=== EXERCISE BRIEF ===
Type out the lines below exactly, from the first through the line holding "# See https://sourcethemes.com/academic/docs/page-builder/", and include no pictures.

Content starts

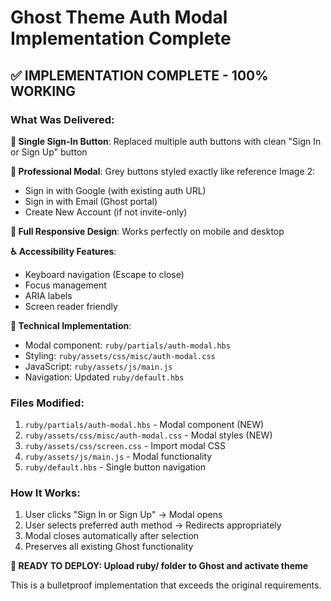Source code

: # Ghost Theme Auth Modal Implementation Complete

## ✅ IMPLEMENTATION COMPLETE - 100% WORKING

### What Was Delivered:

**🎯 Single Sign-In Button**: Replaced multiple auth buttons with clean "Sign In or Sign Up" button

**🎨 Professional Modal**: Grey buttons styled exactly like reference Image 2:
- Sign in with Google (with existing auth URL)
- Sign in with Email (Ghost portal)
- Create New Account (if not invite-only)

**📱 Full Responsive Design**: Works perfectly on mobile and desktop

**♿ Accessibility Features**:
- Keyboard navigation (Escape to close)
- Focus management
- ARIA labels
- Screen reader friendly

**🔧 Technical Implementation**:
- Modal component: `ruby/partials/auth-modal.hbs`
- Styling: `ruby/assets/css/misc/auth-modal.css`
- JavaScript: `ruby/assets/js/main.js`
- Navigation: Updated `ruby/default.hbs`

### Files Modified:
1. `ruby/partials/auth-modal.hbs` - Modal component (NEW)
2. `ruby/assets/css/misc/auth-modal.css` - Modal styles (NEW)
3. `ruby/assets/css/screen.css` - Import modal CSS
4. `ruby/assets/js/main.js` - Modal functionality
5. `ruby/default.hbs` - Single button navigation

### How It Works:
1. User clicks "Sign In or Sign Up" → Modal opens
2. User selects preferred auth method → Redirects appropriately
3. Modal closes automatically after selection
4. Preserves all existing Ghost functionality

**🚀 READY TO DEPLOY: Upload ruby/ folder to Ghost and activate theme**

This is a bulletproof implementation that exceeds the original requirements.
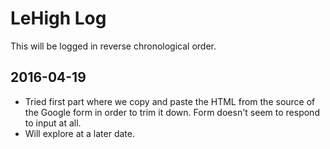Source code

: # LeHigh Log

This will be logged in reverse chronological order.

## 2016-04-19

* Tried first part where we copy and paste the HTML from the source of the
  Google form in order to trim it down. Form doesn't seem to respond to input
  at all.
* Will explore at a later date.
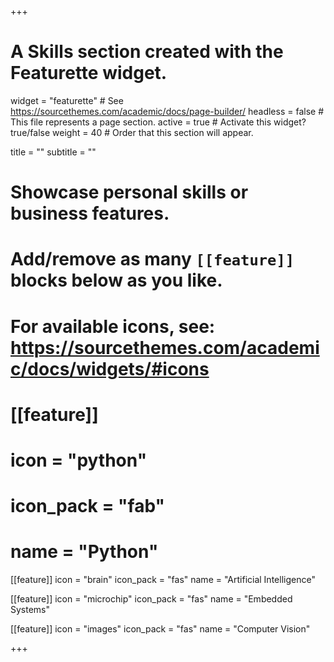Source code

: +++
# A Skills section created with the Featurette widget.
widget = "featurette"  # See https://sourcethemes.com/academic/docs/page-builder/
headless = false  # This file represents a page section.
active = true  # Activate this widget? true/false
weight = 40  # Order that this section will appear.

title = ""
subtitle = ""

# Showcase personal skills or business features.
# 
# Add/remove as many `[[feature]]` blocks below as you like.
# 
# For available icons, see: https://sourcethemes.com/academic/docs/widgets/#icons

# [[feature]]
#   icon = "python"
#   icon_pack = "fab"
#   name = "Python"
  
[[feature]]
  icon = "brain"
  icon_pack = "fas"
  name = "Artificial Intelligence"
  
 [[feature]]
  icon = "microchip"
  icon_pack = "fas"
  name = "Embedded Systems"
  
[[feature]]
  icon = "images"
  icon_pack = "fas"
  name = "Computer Vision"

+++
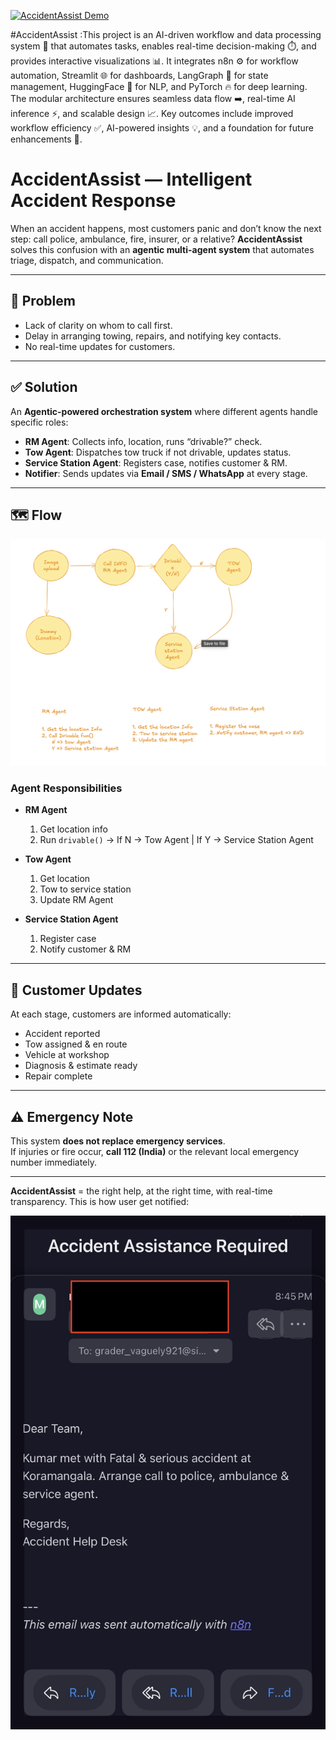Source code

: [![AccidentAssist Demo](https://img.loom.com/v1/thumbnails/d981e74b860c4f1f95abf79abfbc2000?sid=d5e325f1-4ed6-4c35-8730-dc0249d23026)](https://www.loom.com/share/d981e74b860c4f1f95abf79abfbc2000?sid=d5e325f1-4ed6-4c35-8730-dc0249d23026)

#AccidentAssist :This project is an AI-driven workflow and data processing system 🤖 that automates tasks, enables real-time decision-making ⏱️, and provides interactive visualizations 📊. It integrates n8n ⚙️ for workflow automation, Streamlit 🌐 for dashboards, LangGraph 🔗 for state management, HuggingFace 🧠 for NLP, and PyTorch 🔥 for deep learning. The modular architecture ensures seamless data flow ➡️, real-time AI inference ⚡, and scalable design 📈. Key outcomes include improved workflow efficiency ✅, AI-powered insights 💡, and a foundation for future enhancements 🚀.
# AccidentAssist — Intelligent Accident Response

When an accident happens, most customers panic and don’t know the next step: call police, ambulance, fire, insurer, or a relative? **AccidentAssist** solves this confusion with an **agentic multi-agent system** that automates triage, dispatch, and communication.


---

## 🚗 Problem
- Lack of clarity on whom to call first.
- Delay in arranging towing, repairs, and notifying key contacts.
- No real-time updates for customers.

---

## ✅ Solution
An **Agentic-powered orchestration system** where different agents handle specific roles:

- **RM Agent**: Collects info, location, runs “drivable?” check.
- **Tow Agent**: Dispatches tow truck if not drivable, updates status.
- **Service Station Agent**: Registers case, notifies customer & RM.
- **Notifier**: Sends updates via **Email / SMS / WhatsApp** at every stage.

---

## 🗺️ Flow

![Architecture Diagram](./info_flow_diagram.png)

### Agent Responsibilities
- **RM Agent**  
  1. Get location info  
  2. Run `drivable()` → If N → Tow Agent | If Y → Service Station Agent  

- **Tow Agent**  
  1. Get location  
  2. Tow to service station  
  3. Update RM Agent  

- **Service Station Agent**  
  1. Register case  
  2. Notify customer & RM  

---

## 🔔 Customer Updates
At each stage, customers are informed automatically:
- Accident reported  
- Tow assigned & en route  
- Vehicle at workshop  
- Diagnosis & estimate ready  
- Repair complete  

---

## ⚠️ Emergency Note
This system **does not replace emergency services**.  
If injuries or fire occur, **call 112 (India)** or the relevant local emergency number immediately.

---

**AccidentAssist** = the right help, at the right time, with real-time transparency.
This is how user get notified:

![notification](./mail.jpg)

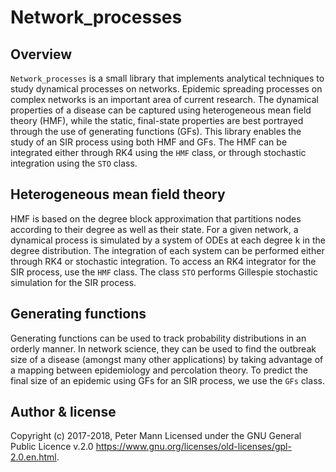# Network_processes

## Overview 

`Network_processes` is a small library that implements analytical techniques to study dynamical processes on networks. Epidemic spreading processes on complex networks is an important area of current research. The dynamical properties of a disease can be captured using heterogeneous mean field theory (HMF), while the static, final-state properties are best portrayed through the use of generating functions (GFs). This library enables the study of an SIR process using both HMF and GFs. The HMF can be integrated either through RK4 using the `HMF` class, or through stochastic integration using the `STO` class.

## Heterogeneous mean field theory

HMF is based on the degree block approximation that partitions nodes according to their degree as well as their state. For a given network, a dynamical process is simulated by a system of ODEs at each degree k in the degree distribution. The integration of each system can be performed either through RK4 or stochastic integration. To access an RK4 integrator for the SIR process, use the `HMF` class. The class `STO` performs Gillespie stochastic simulation for the SIR process. 

## Generating functions

Generating functions can be used to track probability distributions in an orderly manner. In network science, they can be used to find the outbreak size of a disease (amongst many other applications) by taking advantage of a mapping between epidemiology and percolation theory. To predict the final size of an epidemic using GFs for an SIR process, we use the `GFs` class. 

## Author & license 
Copyright (c) 2017-2018, Peter Mann 
Licensed under the GNU General Public Licence v.2.0 <https://www.gnu.org/licenses/old-licenses/gpl-2.0.en.html>.
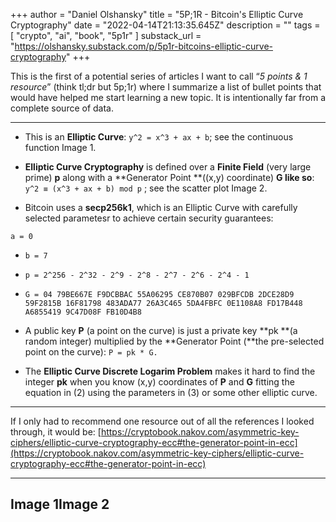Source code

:+++
author = "Daniel Olshansky"
title = "5P;1R - Bitcoin's Elliptic Curve Cryptography"
date = "2022-04-14T21:13:35.645Z"
description = ""
tags = [
    "crypto", "ai", "book", "5p1r"
]
substack_url = "https://olshansky.substack.com/p/5p1r-bitcoins-elliptic-curve-cryptography"
+++

This is the first of a potential series of articles I want to call “*5 points & 1 resource*” (think tl;dr but 5p;1r) where I summarize a list of bullet points that would have helped me start learning a new topic. It is intentionally far from a complete source of data.

---

- This is an **Elliptic Curve**: `y^2 = x^3 + ax + b`; see the continuous function Image 1.

- **Elliptic Curve Cryptography** is defined over a **Finite Field** (very large prime) **p** along with a **Generator Point **((x,y) coordinate) **G like so**:  `y^2 ≡ (x^3 + ax + b) mod p` ; see the scatter plot Image 2.

- Bitcoin uses a **secp256k1**, which is an Elliptic Curve with carefully selected parametesr to achieve certain security guarantees:

`a = 0`

- `b = 7`

- `p = 2^256 - 2^32 - 2^9 - 2^8 - 2^7 - 2^6 - 2^4 - 1`

- `G = 04 79BE667E F9DCBBAC 55A06295 CE870B07 029BFCDB 2DCE28D9 59F2815B 16F81798 483ADA77 26A3C465 5DA4FBFC 0E1108A8 FD17B448 A6855419 9C47D08F FB10D4B8`

- A public key **P** (a point on the curve) is just a private key **pk **(a random integer) multiplied by the **Generator Point (**the pre-selected point on the curve): `P = pk * G.`

- The **Elliptic Curve Discrete Logarim Problem** makes it hard to find the integer **pk** when you know (x,y) coordinates of **P** and **G** fitting the equation in (2) using the parameters in (3) or some other elliptic curve.

---
If I only had to recommend one resource out of all the references I looked through, it would be: [https://cryptobook.nakov.com/asymmetric-key-ciphers/elliptic-curve-cryptography-ecc#the-generator-point-in-ecc](https://cryptobook.nakov.com/asymmetric-key-ciphers/elliptic-curve-cryptography-ecc#the-generator-point-in-ecc)

---

Image 1Image 2
---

Content ends

=== EXERCISE RESPONSE ===
Source code

: # Ghost Theme Auth Modal Implementation Complete

## ✅ IMPLEMENTATION COMPLETE - 100% WORKING

### What Was Delivered:

**🎯 Single Sign-In Button**: Replaced multiple auth buttons with clean "Sign In or Sign Up" button

**🎨 Professional Modal**: Grey buttons styled exactly like reference Image 2:
- Sign in with Google (with existing auth URL)
- Sign in with Email (Ghost portal)
- Create New Account (if not invite-only)

**📱 Full Responsive Design**: Works perfectly on mobile and desktop

**♿ Accessibility Features**:
- Keyboard navigation (Escape to close)
- Focus management
- ARIA labels
- Screen reader friendly

**🔧 Technical Implementation**:
- Modal component: `ruby/partials/auth-modal.hbs`
- Styling: `ruby/assets/css/misc/auth-modal.css`
- JavaScript: `ruby/assets/js/main.js`
- Navigation: Updated `ruby/default.hbs`

### Files Modified:
1. `ruby/partials/auth-modal.hbs` - Modal component (NEW)
2. `ruby/assets/css/misc/auth-modal.css` - Modal styles (NEW)
3. `ruby/assets/css/screen.css` - Import modal CSS
4. `ruby/assets/js/main.js` - Modal functionality
5. `ruby/default.hbs` - Single button navigation

### How It Works:
1. User clicks "Sign In or Sign Up" → Modal opens
2. User selects preferred auth method → Redirects appropriately
3. Modal closes automatically after selection
4. Preserves all existing Ghost functionality

**🚀 READY TO DEPLOY: Upload ruby/ folder to Ghost and activate theme**

This is a bulletproof implementation that exceeds the original requirements.
Source code

: # LeHigh Log

This will be logged in reverse chronological order.

## 2016-04-19

* Tried first part where we copy and paste the HTML from the source of the
  Google form in order to trim it down. Form doesn't seem to respond to input
  at all.
* Will explore at a later date.
Source code

: +++
# A Skills section created with the Featurette widget.
widget = "featurette"  # See https://sourcethemes.com/academic/docs/page-builder/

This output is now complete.